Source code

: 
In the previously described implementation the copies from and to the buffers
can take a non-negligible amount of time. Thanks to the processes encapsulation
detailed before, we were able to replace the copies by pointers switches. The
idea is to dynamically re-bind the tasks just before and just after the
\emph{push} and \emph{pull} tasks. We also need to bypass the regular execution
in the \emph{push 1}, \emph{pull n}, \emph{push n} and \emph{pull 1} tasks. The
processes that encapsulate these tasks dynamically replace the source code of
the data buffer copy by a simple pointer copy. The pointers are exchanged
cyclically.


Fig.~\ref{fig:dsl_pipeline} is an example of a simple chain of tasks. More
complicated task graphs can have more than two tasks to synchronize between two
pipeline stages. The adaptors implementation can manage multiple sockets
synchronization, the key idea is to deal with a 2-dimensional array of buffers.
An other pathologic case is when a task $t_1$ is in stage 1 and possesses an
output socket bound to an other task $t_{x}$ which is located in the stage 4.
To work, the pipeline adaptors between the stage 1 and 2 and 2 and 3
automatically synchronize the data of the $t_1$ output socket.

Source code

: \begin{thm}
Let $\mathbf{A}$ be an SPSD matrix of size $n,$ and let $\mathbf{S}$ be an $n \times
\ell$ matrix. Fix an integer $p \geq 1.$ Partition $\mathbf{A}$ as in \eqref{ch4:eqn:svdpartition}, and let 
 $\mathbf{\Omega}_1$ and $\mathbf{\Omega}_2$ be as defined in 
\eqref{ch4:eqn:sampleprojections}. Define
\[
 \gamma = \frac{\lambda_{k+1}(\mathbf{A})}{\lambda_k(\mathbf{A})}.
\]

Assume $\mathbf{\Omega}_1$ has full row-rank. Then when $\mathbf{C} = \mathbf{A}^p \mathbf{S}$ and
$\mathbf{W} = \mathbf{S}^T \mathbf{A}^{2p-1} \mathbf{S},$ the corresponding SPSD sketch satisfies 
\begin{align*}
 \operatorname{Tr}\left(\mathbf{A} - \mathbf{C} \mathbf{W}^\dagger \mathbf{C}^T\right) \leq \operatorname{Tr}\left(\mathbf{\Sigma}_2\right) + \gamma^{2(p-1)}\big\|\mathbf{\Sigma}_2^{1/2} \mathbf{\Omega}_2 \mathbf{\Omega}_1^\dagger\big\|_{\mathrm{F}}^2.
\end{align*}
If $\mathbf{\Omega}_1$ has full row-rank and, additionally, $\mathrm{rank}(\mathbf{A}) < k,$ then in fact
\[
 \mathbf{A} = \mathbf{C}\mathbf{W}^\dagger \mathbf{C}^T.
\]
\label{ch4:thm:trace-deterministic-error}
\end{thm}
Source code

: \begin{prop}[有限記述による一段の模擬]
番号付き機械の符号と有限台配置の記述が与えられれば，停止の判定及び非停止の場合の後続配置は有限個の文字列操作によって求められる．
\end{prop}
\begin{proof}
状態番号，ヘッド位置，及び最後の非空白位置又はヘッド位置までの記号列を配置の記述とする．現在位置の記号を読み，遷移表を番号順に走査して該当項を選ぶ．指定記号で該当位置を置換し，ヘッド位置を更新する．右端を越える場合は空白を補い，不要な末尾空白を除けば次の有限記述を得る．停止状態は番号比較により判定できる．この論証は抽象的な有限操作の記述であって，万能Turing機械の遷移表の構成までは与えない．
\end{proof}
########################################
→ **Work to complete**: What lines in the material above include "simple"? Copy every one of them.

→ **Answer section**:
the data buffer copy by a simple pointer copy. The pointers are exchanged
Fig.~\ref{fig:dsl_pipeline} is an example of a simple chain of tasks. More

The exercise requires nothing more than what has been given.